• [Aim of the task]:
Check every line of the data for the string "radio" and copy the ones that have it.

= = = = = = =

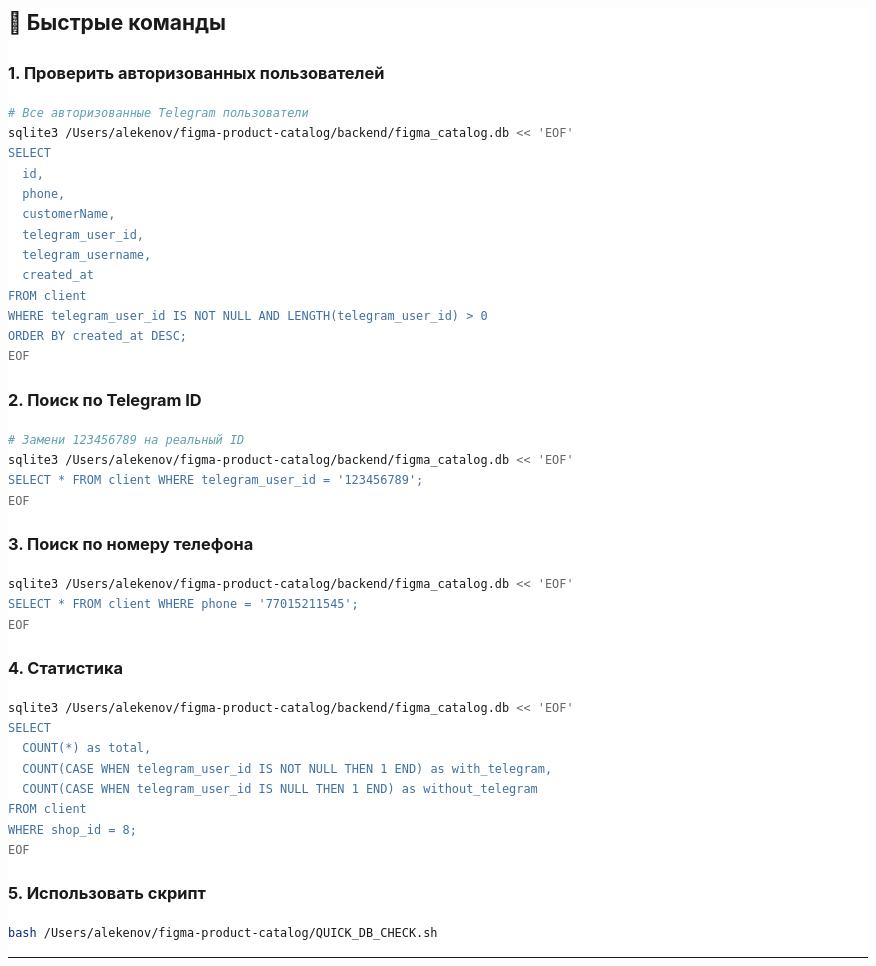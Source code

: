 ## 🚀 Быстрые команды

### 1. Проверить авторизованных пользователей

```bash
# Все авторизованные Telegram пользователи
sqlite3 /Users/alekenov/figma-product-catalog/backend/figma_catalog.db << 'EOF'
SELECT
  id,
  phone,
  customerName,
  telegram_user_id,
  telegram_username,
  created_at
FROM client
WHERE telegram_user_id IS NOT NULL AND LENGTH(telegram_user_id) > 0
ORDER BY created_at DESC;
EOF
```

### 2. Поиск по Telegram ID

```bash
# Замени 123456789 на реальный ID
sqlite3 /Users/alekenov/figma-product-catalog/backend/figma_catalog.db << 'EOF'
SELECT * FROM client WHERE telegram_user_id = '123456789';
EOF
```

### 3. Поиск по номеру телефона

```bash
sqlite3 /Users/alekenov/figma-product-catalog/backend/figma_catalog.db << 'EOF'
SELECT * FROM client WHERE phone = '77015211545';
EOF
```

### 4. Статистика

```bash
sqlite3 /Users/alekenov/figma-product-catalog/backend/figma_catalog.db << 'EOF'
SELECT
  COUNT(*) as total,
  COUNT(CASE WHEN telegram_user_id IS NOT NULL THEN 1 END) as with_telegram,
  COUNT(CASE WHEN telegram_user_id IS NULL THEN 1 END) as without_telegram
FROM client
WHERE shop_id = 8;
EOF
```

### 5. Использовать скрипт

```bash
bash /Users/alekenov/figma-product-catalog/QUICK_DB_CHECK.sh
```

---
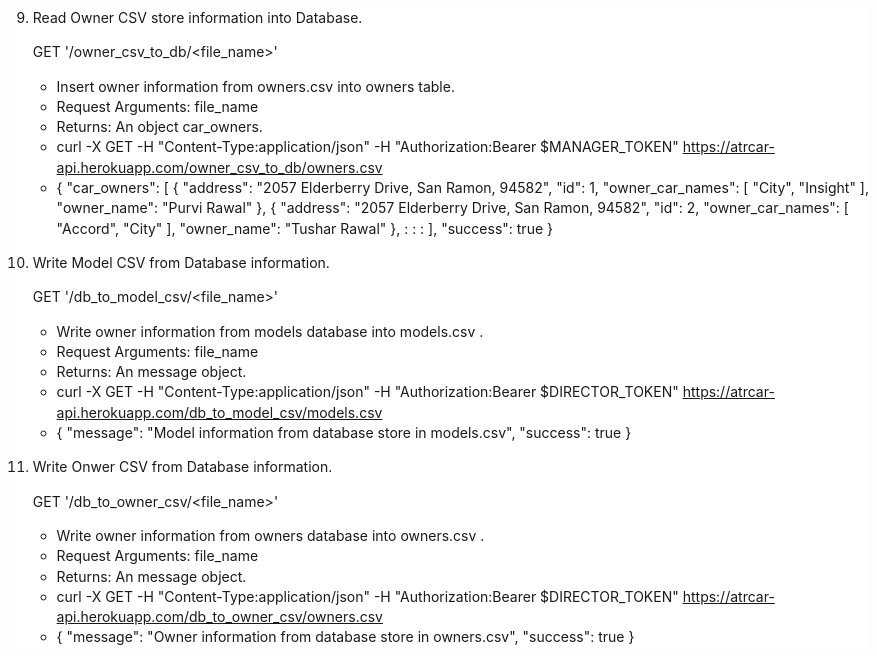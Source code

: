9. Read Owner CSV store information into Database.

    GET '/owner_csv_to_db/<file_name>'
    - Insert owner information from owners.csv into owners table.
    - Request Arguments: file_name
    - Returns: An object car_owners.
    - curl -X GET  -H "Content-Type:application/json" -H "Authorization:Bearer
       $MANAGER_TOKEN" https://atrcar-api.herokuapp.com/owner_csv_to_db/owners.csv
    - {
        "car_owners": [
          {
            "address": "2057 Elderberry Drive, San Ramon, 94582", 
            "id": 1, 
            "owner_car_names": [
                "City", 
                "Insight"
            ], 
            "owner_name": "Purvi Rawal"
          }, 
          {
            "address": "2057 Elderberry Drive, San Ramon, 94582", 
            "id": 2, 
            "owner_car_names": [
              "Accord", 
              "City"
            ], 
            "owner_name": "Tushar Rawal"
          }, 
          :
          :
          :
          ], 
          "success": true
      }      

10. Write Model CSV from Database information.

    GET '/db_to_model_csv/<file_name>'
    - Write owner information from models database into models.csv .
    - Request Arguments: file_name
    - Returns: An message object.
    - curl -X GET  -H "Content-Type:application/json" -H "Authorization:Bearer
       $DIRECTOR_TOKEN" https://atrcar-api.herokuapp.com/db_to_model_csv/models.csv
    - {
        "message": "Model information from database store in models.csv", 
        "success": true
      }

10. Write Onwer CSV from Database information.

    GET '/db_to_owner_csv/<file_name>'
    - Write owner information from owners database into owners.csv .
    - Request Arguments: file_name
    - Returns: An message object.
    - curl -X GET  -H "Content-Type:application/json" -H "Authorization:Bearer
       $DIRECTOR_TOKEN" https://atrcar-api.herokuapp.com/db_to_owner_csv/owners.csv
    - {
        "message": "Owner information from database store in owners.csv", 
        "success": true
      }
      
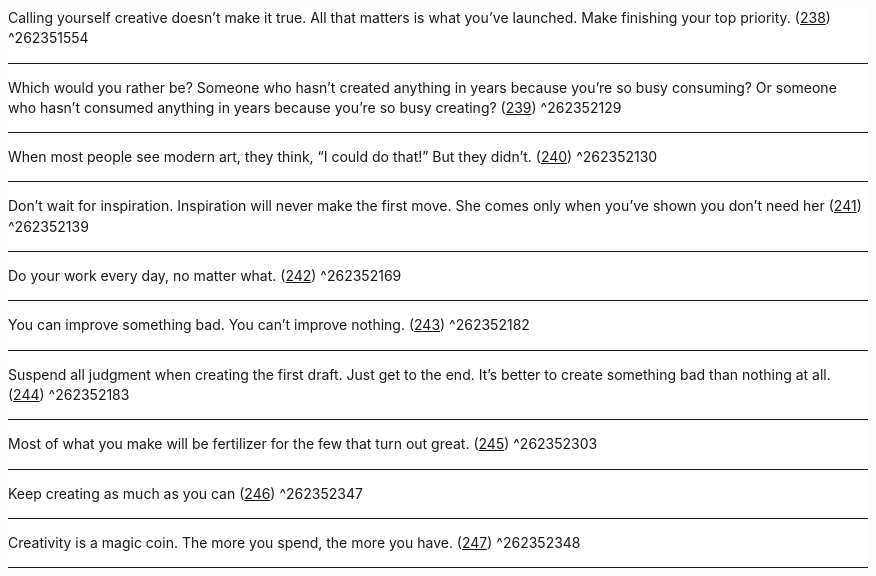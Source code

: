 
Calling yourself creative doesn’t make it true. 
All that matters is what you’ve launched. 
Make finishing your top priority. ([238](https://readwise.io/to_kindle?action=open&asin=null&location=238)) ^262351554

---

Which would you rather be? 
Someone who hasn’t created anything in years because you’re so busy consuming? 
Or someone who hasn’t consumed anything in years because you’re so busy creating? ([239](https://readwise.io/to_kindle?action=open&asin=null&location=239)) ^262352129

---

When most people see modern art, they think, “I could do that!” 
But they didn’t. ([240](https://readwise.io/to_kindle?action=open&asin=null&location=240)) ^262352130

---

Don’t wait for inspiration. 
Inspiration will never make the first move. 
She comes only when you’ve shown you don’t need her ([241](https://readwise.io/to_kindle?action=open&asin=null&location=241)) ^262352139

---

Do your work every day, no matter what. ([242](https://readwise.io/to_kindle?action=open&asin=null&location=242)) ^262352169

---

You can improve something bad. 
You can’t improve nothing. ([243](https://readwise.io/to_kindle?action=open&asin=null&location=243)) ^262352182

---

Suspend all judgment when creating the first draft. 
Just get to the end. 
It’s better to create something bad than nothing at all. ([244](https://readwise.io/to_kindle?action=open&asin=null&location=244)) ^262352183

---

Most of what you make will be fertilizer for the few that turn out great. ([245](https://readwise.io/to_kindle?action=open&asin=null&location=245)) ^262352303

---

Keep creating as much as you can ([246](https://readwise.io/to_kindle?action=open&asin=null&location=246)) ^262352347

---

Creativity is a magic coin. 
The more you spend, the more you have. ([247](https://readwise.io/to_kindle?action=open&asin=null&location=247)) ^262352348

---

= = = = = = =

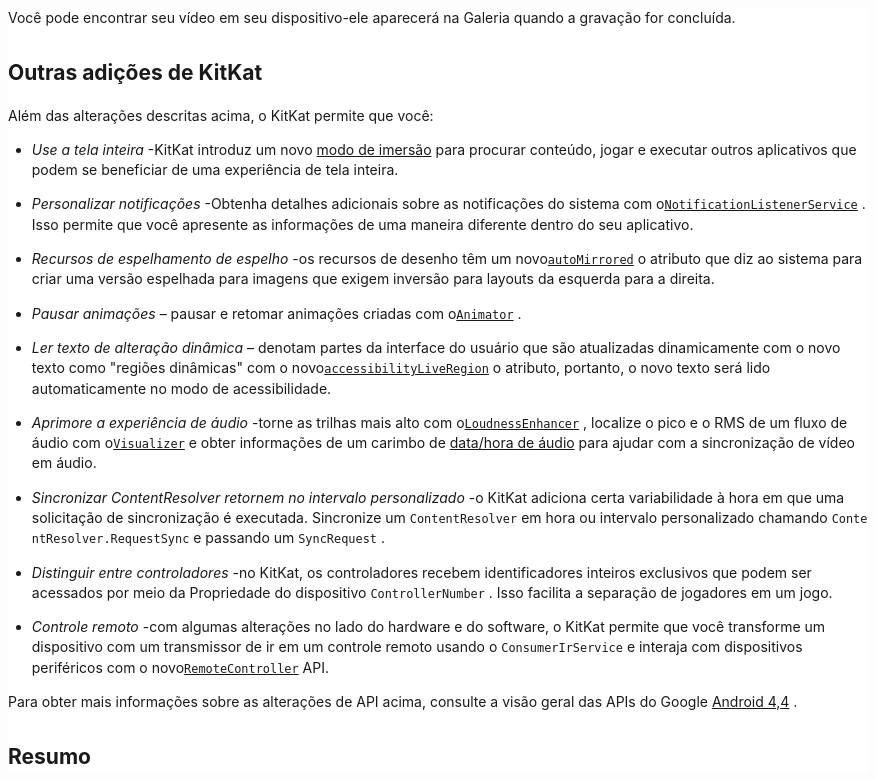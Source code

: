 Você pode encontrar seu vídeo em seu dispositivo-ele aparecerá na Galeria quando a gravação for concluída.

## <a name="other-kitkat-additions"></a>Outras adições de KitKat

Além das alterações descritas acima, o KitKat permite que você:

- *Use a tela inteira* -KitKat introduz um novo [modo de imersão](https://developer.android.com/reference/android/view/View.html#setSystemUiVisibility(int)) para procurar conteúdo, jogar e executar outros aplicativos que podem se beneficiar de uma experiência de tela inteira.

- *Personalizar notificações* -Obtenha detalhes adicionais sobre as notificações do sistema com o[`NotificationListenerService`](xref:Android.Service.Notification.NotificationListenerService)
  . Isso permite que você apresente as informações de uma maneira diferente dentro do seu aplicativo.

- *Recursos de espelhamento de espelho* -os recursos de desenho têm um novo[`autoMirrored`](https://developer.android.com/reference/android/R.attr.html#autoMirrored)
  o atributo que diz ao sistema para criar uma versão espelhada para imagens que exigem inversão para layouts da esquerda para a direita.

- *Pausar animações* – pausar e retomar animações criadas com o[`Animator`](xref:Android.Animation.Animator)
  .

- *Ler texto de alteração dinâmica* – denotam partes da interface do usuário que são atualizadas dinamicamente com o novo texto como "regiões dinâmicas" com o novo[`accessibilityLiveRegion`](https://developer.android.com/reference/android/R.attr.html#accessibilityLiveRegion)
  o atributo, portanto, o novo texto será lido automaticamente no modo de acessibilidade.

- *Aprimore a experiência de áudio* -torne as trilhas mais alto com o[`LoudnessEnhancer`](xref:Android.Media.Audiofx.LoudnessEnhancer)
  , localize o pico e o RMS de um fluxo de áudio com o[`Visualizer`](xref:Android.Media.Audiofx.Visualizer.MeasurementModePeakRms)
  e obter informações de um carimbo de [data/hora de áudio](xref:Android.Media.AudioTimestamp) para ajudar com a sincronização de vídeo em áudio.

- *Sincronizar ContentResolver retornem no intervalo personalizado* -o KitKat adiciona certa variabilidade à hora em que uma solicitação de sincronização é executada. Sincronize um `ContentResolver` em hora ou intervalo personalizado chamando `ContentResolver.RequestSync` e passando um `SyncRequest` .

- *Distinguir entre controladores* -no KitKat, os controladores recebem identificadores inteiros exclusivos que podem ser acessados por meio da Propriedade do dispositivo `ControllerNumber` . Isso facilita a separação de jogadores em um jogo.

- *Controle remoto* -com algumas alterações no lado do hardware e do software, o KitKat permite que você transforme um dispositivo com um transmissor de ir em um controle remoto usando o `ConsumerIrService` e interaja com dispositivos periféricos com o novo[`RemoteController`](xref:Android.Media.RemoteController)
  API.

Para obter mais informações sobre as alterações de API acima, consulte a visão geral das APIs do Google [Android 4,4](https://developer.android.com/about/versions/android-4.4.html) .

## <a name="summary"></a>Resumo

= = = = = = =

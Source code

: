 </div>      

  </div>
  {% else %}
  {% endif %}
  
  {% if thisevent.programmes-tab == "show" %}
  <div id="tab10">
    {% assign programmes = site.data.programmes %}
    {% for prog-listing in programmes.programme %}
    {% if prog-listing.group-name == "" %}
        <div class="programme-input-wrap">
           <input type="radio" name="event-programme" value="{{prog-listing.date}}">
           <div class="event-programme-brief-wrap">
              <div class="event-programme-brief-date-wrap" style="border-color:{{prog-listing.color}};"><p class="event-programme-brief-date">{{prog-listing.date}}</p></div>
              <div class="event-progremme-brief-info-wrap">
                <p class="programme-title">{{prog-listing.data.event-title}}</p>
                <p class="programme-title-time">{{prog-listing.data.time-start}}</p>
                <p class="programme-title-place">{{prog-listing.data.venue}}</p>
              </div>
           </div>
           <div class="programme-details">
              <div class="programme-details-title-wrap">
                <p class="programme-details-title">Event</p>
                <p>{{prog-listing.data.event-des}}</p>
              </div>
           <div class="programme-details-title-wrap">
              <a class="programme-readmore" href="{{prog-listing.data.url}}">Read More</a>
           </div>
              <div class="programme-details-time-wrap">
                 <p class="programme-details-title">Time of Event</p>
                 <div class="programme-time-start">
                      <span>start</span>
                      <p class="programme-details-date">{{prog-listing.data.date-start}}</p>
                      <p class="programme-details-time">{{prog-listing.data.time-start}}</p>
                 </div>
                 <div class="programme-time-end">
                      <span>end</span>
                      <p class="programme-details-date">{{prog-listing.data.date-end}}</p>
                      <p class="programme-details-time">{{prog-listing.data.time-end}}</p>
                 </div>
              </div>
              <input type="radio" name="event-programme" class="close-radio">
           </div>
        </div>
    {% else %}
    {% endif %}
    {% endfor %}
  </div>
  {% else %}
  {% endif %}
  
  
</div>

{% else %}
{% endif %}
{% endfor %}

= = = = = = =

• [Response]:
           <input type="radio" name="event-programme" value="{{prog-listing.date}}">
              <input type="radio" name="event-programme" class="close-radio">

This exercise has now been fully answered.